The method deconvolves bulk samples against a single-cell reference, harmonises gene IDs, and trains a beta-VAE to generate synthetic cells that represent bulk-derived intermediate states. A GNN is trained on the augmented dataset to identify overlapping communities (nocd labels) that connect disconnected clusters. Targeted interpolation synthesises cells for a specified lineage, after which standard preprocessing, embedding (MDE/PCA), and pseudotime inference validate restored trajectories.

When to use it

You have matched bulk RNA-seq and single-cell data and suspect missing intermediate states in a developmental trajectory.
Single-cell clusters are disconnected or sparse, and bulk samples span transitional states not captured by single-cell profiling.
You want to test whether interpolated cells change topology or pseudotime ordering in VIA/PAGA analyses.
You need to generate reproducible synthetic cells for downstream differential or lineage analysis.
You plan to reuse trained models (VAE/GNN) across sessions to avoid retraining from scratch.

Best practices

Provide unscaled raw counts for bulk input and harmonise gene IDs before training.
Configure cell_target_num via vae_configure to reflect expected cluster sizes; omit to use TAPE-based estimates if unsure.
Save and version VAE and GNN checkpoints; regenerate synthetic cells with fixed random seeds for reproducibility.
Monitor VAE reconstruction loss; if collapse occurs, reduce learning_rate or hidden_size and retrain.
Keep a consistent generated dataset when training the GNN—regenerating cells will change graph structure and invalidate checkpoints.

Example use cases

Train BulkTrajBlend on PDAC cohorts to interpolate missing oligodendrocyte precursor (OPC) states and compare pseudotime before/after interpolation.
Load saved beta-VAE and GNN weights to reproduce overlapping community assignments and plot cluster vs nocd labels on an MDE embedding.
Interpolate a target lineage, run HVG/PCA/MDE, and compute VIA pseudotime and PAGA to validate restored topology.
Use synthetic cells to enhance rare population representation for downstream marker discovery or differential expression testing.

FAQ

What inputs are required?

You need a reference single-cell AnnData and raw bulk counts with matching gene IDs; use Matrix_ID_mapping for harmonisation.

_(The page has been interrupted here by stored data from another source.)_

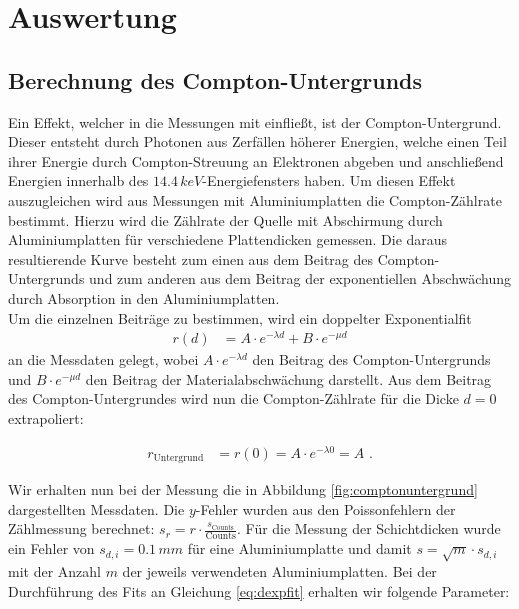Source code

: \section{Auswertung}

\subsection{Berechnung des Compton-Untergrunds}

Ein Effekt, welcher in die Messungen mit einfließt, ist der Compton-Untergrund. Dieser entsteht durch Photonen aus Zerfällen höherer Energien, welche einen Teil ihrer Energie durch Compton-Streuung an Elektronen abgeben und anschließend Energien innerhalb des $14.4\,\si{keV}$-Energiefensters haben. Um diesen Effekt auszugleichen wird aus Messungen mit Aluminiumplatten die Compton-Zählrate bestimmt. Hierzu wird die Zählrate der Quelle mit Abschirmung durch Aluminiumplatten für verschiedene Plattendicken gemessen. Die daraus resultierende Kurve besteht zum einen aus dem Beitrag des Compton-Untergrunds und zum anderen aus dem Beitrag der exponentiellen Abschwächung durch Absorption in den Aluminiumplatten.\\

Um die einzelnen Beiträge zu bestimmen, wird ein doppelter Exponentialfit
\begin{align}
	r(d)&=A\cdot e^{-\lambda d}+B\cdot e^{-\mu d}
\end{align}
an die Messdaten gelegt, wobei $A\cdot e^{-\lambda d}$ den Beitrag des Compton-Untergrunds und $B\cdot e^{-\mu d}$ den Beitrag der Materialabschwächung darstellt. Aus dem Beitrag des Compton-Untergrundes wird nun die Compton-Zählrate für die Dicke $d=0$ extrapoliert:

\begin{align}
	r_\text{Untergrund}&=r(0)=A\cdot e^{-\lambda 0}=A\text{ .}\label{eq:dexpfit}
\end{align}


Wir erhalten nun bei der Messung die in Abbildung \ref{fig:comptonuntergrund} dargestellten Messdaten. Die $y$-Fehler wurden aus den Poissonfehlern der Zählmessung berechnet: $s_r=r\cdot\frac{s_\text{Counts}}{\mathrm{Counts}}$. Für die Messung der Schichtdicken wurde ein Fehler von $s_{d,i}=0.1\,\si{mm}$ für eine Aluminiumplatte und damit $s=\sqrt{m}\cdot s_{d,i}$ mit der Anzahl $m$ der jeweils verwendeten Aluminiumplatten. Bei der Durchführung des Fits an Gleichung \ref{eq:dexpfit} erhalten wir folgende Parameter:

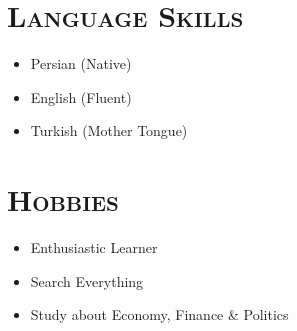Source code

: \documentclass[line,margin]{res}
\begin{document}
\begin{resume}
\begin{spacing}{1.1}
\section{\textsc{Language Skills}}
\begin{itemize}
 \item Persian (Native)
\item English (Fluent)
\item Turkish (Mother Tongue)

\end{itemize}

\section{\textsc{Hobbies}}
\begin{itemize}
\item Enthusiastic Learner
\item Search Everything %
\item Study about Economy, Finance \& Politics
\end{itemize}

\end{spacing}
\end{resume}
\end{document}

How do I resume training or reuse models?

Save VAE/GNN checkpoints during training and reload with vae_load and gnn_load; ensure the generated dataset is identical when resuming GNN training.

What if the VAE collapses or loss is high?

Lower the learning_rate or reduce hidden_size, check batch_size, and ensure sufficient training epochs; inspect reconstruction metrics to tune hyperparameters.